**Problem to work on:**
How many lines in the records below contain the word "information"? Answer with the number only.

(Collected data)
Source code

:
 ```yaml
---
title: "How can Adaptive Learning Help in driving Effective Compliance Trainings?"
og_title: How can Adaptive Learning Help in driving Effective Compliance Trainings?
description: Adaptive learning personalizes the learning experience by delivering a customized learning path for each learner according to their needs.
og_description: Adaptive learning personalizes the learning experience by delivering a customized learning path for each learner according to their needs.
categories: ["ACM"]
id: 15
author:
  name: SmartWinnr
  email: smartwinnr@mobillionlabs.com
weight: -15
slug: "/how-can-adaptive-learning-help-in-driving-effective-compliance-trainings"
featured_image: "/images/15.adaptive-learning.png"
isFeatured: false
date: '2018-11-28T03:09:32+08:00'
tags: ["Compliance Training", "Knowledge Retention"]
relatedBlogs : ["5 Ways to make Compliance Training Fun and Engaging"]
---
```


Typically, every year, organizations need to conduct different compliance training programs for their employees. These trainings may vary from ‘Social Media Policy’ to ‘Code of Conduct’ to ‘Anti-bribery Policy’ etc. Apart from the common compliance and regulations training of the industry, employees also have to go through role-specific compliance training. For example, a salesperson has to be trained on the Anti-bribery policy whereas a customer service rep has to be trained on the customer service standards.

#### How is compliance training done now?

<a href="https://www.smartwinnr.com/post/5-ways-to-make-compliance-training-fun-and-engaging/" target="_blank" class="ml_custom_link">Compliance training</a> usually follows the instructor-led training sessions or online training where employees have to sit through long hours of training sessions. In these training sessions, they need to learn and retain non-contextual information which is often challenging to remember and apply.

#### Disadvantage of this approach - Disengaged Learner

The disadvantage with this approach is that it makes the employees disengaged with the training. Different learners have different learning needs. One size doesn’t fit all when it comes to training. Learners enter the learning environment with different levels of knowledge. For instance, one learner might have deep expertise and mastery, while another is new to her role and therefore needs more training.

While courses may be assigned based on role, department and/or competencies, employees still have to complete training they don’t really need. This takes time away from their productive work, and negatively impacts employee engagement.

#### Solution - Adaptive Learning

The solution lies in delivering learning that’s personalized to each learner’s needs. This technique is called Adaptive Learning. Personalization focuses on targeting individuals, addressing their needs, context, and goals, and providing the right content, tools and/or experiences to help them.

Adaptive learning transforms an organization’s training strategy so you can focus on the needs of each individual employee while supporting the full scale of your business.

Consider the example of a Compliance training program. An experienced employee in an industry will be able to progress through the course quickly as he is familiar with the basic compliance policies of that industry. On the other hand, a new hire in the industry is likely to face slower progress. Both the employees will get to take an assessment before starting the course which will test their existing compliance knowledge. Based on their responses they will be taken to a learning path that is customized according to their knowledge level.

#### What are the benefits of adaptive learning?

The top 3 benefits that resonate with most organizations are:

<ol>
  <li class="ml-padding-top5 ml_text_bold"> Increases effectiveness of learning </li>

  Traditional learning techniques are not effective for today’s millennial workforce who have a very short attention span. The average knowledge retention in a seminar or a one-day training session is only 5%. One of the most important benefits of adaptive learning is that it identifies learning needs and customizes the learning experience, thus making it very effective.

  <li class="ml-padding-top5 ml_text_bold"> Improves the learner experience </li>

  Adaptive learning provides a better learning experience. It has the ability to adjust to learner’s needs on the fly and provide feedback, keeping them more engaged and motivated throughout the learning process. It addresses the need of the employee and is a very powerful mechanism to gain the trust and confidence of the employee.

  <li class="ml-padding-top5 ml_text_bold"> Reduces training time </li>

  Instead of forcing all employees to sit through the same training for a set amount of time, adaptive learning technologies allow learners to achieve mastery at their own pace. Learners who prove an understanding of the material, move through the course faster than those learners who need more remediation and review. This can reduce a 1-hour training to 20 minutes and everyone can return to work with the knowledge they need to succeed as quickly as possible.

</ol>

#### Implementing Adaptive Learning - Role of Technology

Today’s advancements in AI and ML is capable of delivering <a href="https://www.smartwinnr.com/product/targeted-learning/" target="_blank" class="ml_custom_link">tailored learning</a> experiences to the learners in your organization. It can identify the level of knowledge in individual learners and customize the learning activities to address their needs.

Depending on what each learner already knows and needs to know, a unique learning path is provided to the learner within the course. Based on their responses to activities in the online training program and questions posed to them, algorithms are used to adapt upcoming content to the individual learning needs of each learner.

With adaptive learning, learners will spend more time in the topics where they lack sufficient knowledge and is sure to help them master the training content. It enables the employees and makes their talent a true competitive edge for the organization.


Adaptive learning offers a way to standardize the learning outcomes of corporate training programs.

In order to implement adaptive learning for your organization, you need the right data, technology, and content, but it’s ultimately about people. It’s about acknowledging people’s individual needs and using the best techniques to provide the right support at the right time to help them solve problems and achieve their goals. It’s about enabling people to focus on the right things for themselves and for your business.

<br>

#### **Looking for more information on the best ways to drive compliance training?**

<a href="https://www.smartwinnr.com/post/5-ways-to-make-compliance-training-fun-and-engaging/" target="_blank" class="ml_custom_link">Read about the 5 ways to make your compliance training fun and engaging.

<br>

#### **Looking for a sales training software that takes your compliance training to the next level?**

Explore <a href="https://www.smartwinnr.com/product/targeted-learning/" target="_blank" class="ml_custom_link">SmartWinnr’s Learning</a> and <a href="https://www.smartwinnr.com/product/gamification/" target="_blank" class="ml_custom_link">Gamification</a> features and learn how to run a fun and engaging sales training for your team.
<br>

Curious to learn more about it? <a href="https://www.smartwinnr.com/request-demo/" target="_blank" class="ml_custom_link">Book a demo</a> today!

**Response to this task:**
2